RECORDS FOR THE TASK →
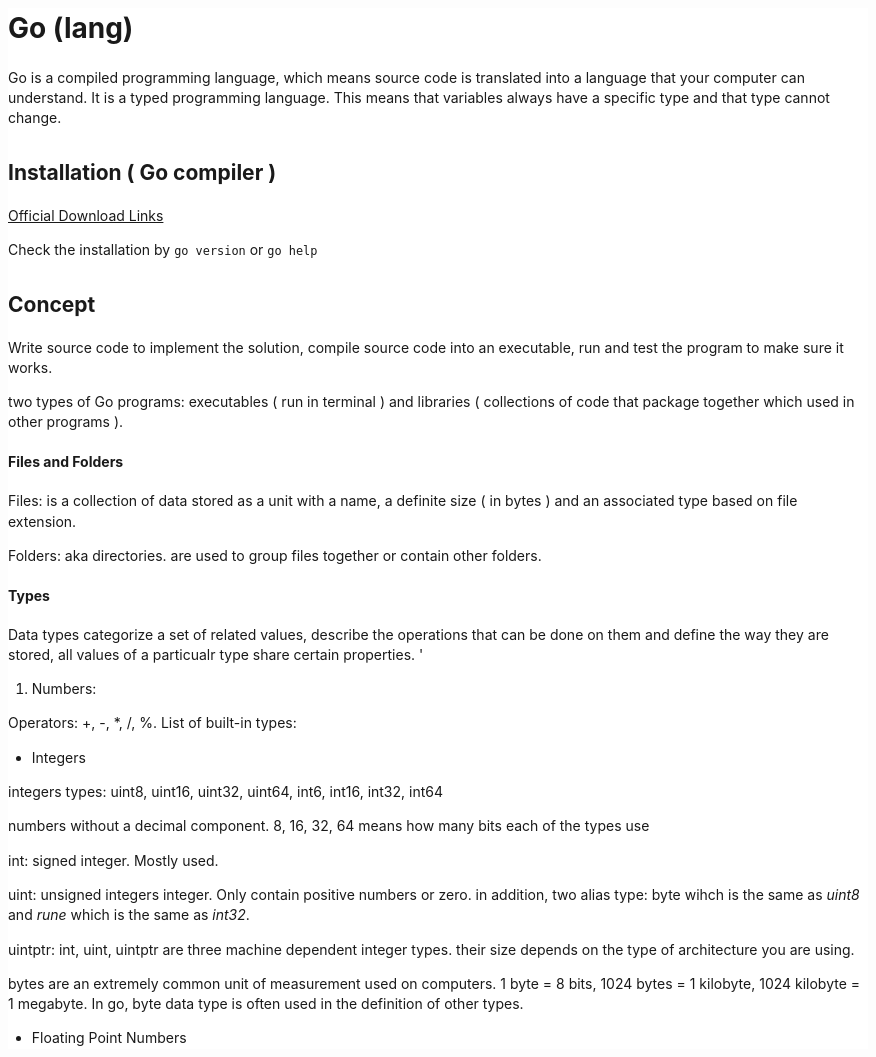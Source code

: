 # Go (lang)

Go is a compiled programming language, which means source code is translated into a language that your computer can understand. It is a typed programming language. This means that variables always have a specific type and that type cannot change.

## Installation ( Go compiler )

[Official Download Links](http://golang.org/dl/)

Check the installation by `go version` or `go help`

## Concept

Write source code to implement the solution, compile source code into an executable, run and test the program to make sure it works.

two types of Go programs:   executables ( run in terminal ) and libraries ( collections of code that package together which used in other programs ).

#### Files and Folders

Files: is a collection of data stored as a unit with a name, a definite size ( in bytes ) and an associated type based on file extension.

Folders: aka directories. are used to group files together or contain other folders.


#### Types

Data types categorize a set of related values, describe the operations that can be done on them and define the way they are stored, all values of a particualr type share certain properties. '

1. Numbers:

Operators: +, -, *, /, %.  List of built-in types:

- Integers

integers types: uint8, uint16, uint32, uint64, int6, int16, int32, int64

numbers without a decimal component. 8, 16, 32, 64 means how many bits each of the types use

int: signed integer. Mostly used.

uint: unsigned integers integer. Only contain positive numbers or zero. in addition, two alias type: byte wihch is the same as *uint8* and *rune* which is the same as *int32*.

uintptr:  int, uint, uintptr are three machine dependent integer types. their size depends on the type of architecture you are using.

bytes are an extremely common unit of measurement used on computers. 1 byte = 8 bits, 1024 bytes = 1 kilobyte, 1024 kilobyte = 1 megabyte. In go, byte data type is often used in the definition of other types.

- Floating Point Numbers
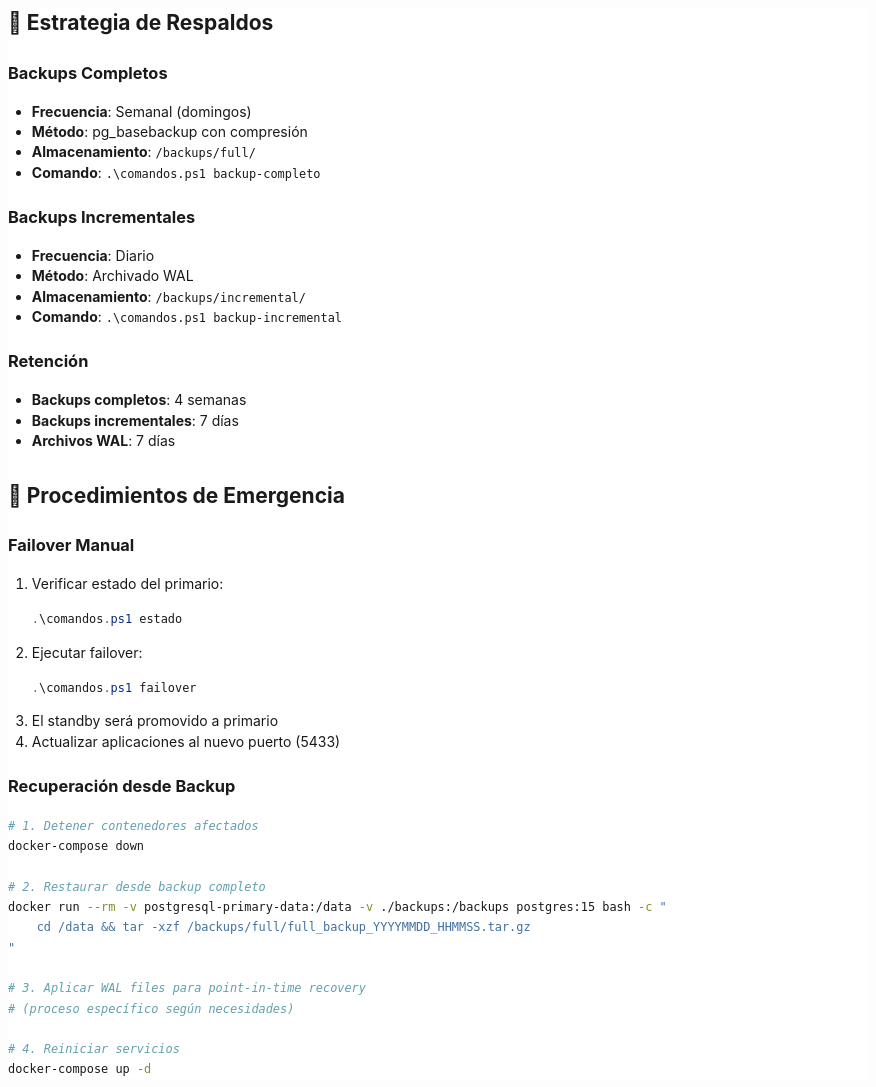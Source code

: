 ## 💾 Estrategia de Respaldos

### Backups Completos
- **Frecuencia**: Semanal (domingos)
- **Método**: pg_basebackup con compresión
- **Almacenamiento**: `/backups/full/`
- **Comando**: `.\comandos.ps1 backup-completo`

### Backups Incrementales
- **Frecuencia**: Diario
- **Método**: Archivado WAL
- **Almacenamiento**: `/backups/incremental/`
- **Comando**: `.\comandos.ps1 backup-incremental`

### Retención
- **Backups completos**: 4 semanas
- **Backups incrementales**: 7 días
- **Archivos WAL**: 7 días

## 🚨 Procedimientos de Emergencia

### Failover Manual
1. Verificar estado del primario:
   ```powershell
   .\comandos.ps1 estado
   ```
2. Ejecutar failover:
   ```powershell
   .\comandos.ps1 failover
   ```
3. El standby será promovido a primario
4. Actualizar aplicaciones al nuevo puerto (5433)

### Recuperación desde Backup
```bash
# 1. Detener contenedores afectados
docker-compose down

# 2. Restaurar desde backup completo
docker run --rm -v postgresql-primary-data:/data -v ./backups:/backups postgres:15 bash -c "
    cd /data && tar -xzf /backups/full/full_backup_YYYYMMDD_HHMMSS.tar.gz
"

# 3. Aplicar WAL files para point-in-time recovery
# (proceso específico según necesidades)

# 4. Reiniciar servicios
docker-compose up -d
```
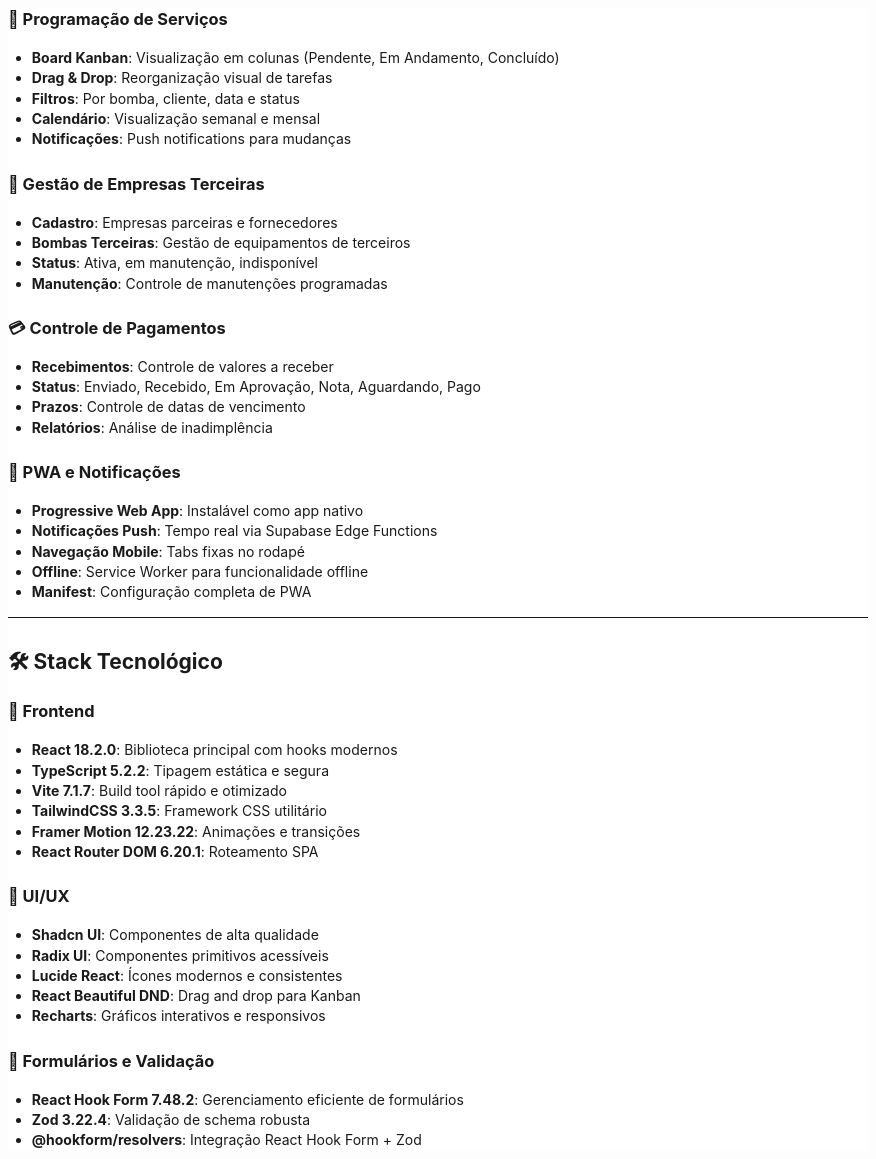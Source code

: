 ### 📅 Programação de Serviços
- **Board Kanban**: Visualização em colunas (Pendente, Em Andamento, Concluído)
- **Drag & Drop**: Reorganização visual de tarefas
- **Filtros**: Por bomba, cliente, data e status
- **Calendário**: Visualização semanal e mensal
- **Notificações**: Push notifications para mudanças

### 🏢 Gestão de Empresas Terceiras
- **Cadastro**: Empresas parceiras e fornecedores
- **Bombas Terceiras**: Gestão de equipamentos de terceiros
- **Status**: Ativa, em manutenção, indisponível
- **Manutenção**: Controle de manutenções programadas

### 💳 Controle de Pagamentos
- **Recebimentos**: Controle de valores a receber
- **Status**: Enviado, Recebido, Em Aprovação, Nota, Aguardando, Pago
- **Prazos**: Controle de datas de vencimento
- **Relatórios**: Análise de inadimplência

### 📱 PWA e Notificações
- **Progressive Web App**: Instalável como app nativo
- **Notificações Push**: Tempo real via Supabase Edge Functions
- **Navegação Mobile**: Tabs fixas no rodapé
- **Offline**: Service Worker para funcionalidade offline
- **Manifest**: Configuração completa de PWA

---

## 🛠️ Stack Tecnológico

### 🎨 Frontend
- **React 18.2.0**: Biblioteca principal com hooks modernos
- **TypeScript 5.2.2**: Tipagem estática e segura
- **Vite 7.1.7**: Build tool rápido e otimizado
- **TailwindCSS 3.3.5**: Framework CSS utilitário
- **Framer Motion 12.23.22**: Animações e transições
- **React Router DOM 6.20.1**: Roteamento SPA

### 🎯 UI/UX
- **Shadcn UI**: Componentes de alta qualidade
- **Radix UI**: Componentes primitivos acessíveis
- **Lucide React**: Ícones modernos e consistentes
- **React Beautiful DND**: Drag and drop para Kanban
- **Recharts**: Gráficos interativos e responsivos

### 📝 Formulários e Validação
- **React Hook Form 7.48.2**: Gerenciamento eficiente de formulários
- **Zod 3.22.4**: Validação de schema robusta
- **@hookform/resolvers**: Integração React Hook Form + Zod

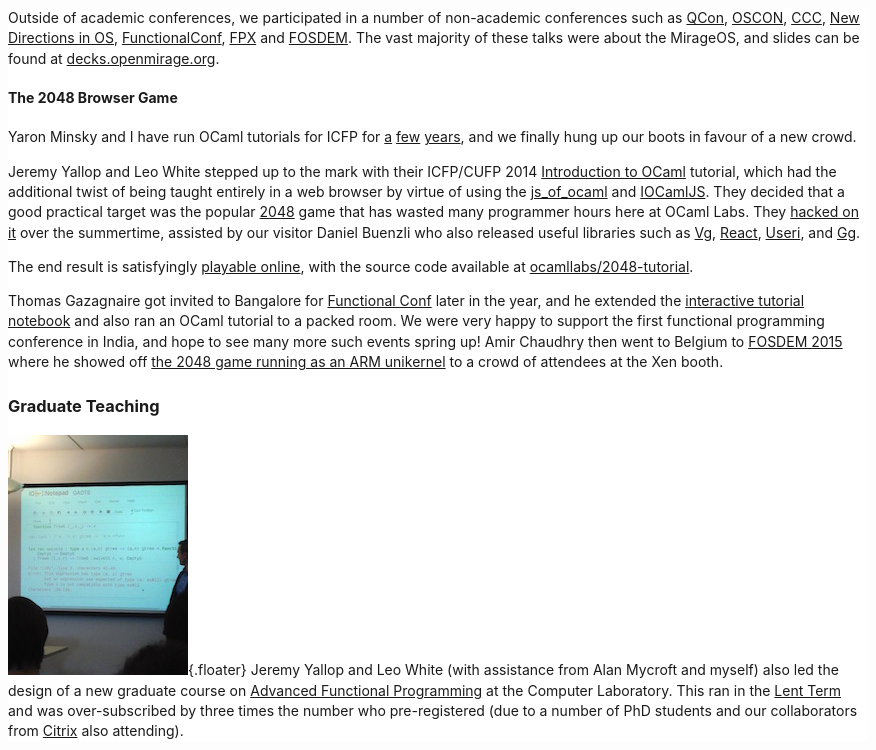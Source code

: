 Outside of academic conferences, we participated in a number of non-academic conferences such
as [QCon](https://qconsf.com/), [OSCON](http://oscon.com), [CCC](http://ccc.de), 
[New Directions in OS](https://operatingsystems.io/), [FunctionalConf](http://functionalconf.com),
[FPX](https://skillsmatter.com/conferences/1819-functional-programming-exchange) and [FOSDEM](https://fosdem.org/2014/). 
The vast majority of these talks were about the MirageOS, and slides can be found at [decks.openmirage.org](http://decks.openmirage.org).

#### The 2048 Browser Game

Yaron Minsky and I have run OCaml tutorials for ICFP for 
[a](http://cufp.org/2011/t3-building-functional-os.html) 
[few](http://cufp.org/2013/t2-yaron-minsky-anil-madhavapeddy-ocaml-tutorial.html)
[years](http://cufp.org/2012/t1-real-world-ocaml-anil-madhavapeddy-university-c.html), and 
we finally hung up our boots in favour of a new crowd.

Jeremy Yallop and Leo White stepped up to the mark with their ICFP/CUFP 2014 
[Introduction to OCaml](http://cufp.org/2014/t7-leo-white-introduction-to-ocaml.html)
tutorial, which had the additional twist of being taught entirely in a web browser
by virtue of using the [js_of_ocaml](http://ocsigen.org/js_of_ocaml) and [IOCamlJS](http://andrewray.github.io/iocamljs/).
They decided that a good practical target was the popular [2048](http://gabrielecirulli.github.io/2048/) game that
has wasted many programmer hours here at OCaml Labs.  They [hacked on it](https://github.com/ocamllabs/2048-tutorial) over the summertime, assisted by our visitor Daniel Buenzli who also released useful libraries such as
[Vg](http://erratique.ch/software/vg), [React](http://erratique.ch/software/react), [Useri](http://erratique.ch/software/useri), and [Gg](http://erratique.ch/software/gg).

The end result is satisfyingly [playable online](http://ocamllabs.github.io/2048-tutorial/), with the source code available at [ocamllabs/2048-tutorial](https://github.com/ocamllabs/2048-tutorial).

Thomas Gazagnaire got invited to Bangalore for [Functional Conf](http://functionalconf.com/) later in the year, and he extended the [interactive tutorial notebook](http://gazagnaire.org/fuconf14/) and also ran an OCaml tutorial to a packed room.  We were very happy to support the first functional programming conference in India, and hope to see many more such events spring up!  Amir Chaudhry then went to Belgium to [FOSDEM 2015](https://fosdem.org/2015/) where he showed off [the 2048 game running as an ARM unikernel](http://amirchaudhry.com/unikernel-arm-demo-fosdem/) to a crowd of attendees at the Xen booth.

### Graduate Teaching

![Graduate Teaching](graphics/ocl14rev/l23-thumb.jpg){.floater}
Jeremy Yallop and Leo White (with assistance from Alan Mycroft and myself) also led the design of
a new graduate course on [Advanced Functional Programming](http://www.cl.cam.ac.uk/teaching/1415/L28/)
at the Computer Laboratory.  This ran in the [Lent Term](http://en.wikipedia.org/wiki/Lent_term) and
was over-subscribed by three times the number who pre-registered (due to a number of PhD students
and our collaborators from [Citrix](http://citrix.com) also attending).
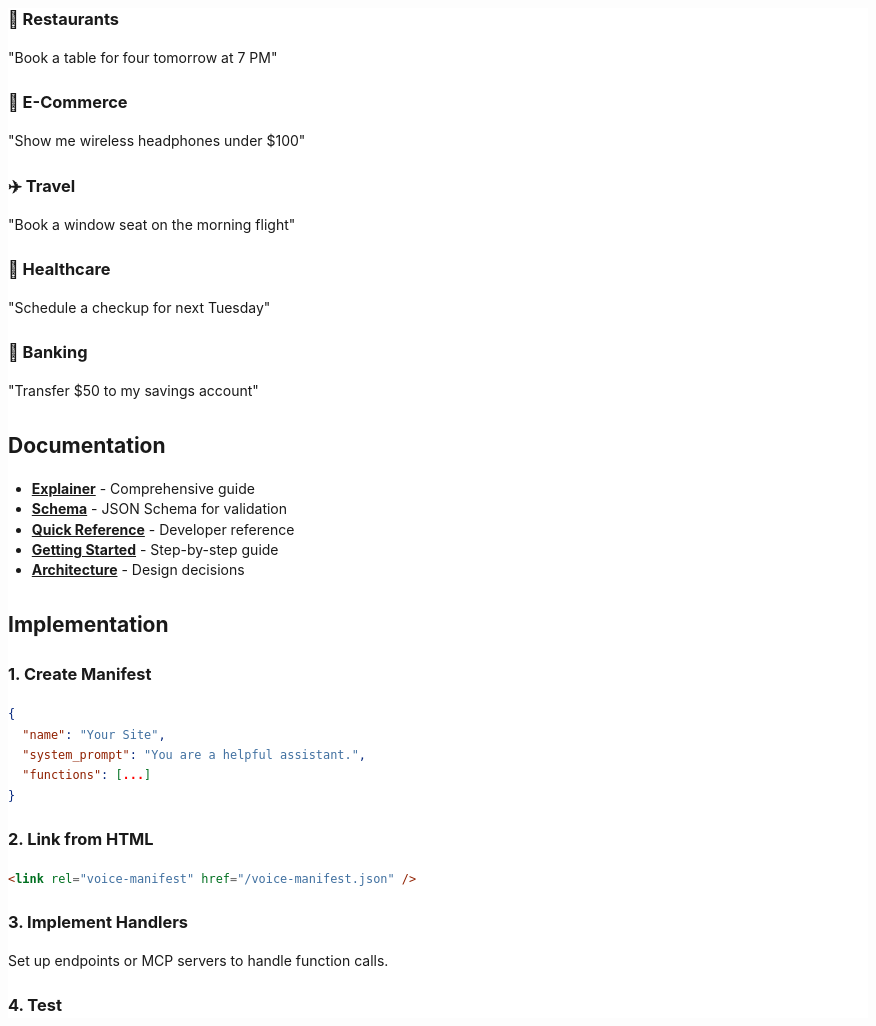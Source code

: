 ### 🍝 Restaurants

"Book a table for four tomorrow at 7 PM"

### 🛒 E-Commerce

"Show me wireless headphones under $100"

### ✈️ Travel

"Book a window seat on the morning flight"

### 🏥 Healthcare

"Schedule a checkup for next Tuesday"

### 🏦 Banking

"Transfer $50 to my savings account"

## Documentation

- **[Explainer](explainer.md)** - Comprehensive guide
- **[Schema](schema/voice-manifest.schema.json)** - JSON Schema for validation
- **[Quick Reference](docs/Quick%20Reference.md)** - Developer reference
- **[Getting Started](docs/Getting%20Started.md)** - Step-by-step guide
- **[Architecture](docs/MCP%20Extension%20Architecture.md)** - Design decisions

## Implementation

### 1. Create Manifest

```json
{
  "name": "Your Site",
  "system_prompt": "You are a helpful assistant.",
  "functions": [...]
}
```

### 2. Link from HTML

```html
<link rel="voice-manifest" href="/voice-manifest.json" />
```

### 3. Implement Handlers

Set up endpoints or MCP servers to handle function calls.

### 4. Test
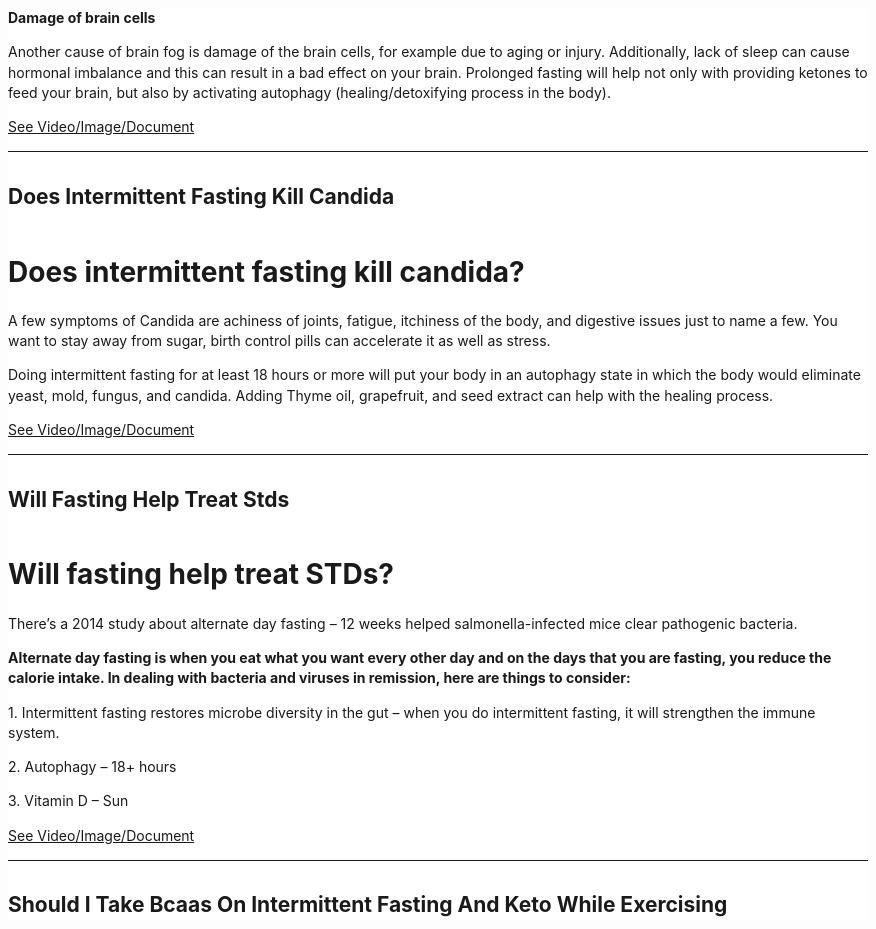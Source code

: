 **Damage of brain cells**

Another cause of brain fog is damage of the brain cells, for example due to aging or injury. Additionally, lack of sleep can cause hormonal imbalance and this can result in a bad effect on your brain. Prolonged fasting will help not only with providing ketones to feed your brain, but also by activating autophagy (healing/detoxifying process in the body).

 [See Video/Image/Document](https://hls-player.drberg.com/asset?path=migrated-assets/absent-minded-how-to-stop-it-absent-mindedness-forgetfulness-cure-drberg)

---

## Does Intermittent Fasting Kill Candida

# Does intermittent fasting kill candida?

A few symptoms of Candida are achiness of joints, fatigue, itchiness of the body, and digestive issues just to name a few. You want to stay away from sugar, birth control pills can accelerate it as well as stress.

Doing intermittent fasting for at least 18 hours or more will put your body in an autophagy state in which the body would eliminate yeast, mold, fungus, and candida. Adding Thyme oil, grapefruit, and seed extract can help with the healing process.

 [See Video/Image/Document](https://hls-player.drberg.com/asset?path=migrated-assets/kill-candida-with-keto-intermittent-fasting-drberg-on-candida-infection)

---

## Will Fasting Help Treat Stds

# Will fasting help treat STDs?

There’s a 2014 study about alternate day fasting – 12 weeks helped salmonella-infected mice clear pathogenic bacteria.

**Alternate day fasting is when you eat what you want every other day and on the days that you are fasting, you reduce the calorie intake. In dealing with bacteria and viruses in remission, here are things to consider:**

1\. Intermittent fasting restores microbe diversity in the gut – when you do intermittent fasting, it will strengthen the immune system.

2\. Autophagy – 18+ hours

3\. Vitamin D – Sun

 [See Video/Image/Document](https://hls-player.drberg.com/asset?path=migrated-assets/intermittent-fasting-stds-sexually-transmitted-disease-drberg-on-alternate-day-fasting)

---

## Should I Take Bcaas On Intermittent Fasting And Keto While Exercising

AIM OF THE EXERCISE → I need every line of the data that has the word "want"; please list them.

SOLUTION →
A few symptoms of Candida are achiness of joints, fatigue, itchiness of the body, and digestive issues just to name a few. You want to stay away from sugar, birth control pills can accelerate it as well as stress.
**Alternate day fasting is when you eat what you want every other day and on the days that you are fasting, you reduce the calorie intake. In dealing with bacteria and viruses in remission, here are things to consider:**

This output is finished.